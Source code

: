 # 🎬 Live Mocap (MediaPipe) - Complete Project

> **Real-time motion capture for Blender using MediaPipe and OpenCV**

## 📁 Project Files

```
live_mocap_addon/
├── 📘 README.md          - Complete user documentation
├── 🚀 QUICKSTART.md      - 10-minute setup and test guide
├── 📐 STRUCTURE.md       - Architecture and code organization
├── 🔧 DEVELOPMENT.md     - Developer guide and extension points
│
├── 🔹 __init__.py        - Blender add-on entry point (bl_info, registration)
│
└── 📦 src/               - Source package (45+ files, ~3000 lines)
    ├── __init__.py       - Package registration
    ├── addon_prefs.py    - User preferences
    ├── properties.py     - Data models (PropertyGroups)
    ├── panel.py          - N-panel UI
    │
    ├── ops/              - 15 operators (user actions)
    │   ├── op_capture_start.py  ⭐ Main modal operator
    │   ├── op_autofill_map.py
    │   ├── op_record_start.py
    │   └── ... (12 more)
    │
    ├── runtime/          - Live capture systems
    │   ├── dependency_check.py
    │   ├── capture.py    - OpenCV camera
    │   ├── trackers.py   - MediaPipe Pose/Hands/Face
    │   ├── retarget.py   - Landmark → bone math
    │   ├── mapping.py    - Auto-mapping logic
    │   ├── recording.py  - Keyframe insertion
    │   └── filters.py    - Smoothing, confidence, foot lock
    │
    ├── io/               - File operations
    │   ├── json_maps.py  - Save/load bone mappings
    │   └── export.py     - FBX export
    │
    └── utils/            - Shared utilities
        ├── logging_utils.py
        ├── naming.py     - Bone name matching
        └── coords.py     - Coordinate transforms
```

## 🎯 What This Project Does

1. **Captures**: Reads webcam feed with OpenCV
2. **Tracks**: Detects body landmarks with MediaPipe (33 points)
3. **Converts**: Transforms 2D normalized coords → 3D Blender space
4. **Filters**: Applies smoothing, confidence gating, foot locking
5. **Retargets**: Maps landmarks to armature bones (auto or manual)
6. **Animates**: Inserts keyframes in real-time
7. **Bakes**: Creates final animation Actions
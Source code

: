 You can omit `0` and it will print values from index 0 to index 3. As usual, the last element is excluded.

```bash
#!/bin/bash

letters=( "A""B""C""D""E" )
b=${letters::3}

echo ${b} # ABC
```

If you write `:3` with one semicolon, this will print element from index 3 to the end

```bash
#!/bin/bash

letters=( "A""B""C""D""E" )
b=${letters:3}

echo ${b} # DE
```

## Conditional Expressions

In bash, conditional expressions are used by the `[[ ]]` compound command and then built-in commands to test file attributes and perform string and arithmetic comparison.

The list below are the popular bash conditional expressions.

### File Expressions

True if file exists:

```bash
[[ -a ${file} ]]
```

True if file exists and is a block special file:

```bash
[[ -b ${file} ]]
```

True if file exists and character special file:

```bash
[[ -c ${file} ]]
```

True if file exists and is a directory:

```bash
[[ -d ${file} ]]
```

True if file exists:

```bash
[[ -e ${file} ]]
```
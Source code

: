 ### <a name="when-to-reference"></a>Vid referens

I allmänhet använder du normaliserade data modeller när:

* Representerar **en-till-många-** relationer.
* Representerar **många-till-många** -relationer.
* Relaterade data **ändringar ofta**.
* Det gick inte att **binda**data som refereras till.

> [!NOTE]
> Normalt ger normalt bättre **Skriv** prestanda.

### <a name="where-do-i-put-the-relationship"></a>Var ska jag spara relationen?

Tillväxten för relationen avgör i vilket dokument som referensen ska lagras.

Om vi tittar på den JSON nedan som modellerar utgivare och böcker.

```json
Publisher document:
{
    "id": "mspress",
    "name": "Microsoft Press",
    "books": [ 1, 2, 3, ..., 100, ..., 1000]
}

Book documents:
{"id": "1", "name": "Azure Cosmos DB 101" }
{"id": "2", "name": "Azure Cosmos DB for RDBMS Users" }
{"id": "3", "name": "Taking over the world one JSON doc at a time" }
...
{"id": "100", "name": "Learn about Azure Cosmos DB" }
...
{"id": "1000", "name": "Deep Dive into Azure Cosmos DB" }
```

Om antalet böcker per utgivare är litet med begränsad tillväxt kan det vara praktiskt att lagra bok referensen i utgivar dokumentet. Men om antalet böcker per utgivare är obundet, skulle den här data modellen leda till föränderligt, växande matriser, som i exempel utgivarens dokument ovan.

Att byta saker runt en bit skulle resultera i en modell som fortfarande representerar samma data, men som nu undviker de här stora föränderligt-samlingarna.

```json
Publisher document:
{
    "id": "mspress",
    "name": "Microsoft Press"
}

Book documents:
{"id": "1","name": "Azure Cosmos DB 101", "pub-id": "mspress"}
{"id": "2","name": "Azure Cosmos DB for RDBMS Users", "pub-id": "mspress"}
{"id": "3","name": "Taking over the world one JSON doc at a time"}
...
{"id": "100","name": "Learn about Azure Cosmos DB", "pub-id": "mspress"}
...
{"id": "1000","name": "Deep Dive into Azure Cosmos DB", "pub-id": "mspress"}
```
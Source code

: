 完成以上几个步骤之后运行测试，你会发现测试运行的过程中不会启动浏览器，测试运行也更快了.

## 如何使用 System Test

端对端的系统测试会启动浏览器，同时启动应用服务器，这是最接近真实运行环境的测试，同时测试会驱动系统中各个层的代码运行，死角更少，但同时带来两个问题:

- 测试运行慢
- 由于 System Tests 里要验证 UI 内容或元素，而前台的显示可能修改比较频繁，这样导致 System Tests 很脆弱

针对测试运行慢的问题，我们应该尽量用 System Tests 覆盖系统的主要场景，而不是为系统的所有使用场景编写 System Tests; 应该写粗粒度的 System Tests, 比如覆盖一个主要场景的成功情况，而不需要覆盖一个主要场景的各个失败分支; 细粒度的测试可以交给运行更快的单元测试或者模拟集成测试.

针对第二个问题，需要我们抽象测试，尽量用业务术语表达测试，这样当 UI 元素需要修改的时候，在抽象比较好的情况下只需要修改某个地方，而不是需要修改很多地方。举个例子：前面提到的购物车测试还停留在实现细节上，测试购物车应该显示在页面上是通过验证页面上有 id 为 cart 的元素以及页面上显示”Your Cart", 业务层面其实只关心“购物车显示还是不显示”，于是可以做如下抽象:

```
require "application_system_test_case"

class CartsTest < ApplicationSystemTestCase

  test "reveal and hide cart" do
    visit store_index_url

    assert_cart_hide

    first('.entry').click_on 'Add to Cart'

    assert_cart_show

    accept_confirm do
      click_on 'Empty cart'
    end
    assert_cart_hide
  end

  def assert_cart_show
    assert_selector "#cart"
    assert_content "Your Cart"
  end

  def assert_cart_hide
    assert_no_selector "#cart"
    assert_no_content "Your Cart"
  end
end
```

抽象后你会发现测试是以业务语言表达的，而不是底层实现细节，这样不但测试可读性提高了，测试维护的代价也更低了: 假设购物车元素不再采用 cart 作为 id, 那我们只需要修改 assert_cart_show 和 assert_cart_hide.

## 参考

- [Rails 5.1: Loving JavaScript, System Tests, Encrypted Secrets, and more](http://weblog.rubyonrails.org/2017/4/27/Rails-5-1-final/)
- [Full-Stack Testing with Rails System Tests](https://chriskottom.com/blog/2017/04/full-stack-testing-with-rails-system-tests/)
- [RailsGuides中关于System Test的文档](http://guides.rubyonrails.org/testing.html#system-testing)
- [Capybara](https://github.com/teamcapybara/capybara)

---*---

◆ **Directions for this task**: Across all the entries, count the lines that contain the word "print" and give the number by itself.

◆ **Expected answer**: 2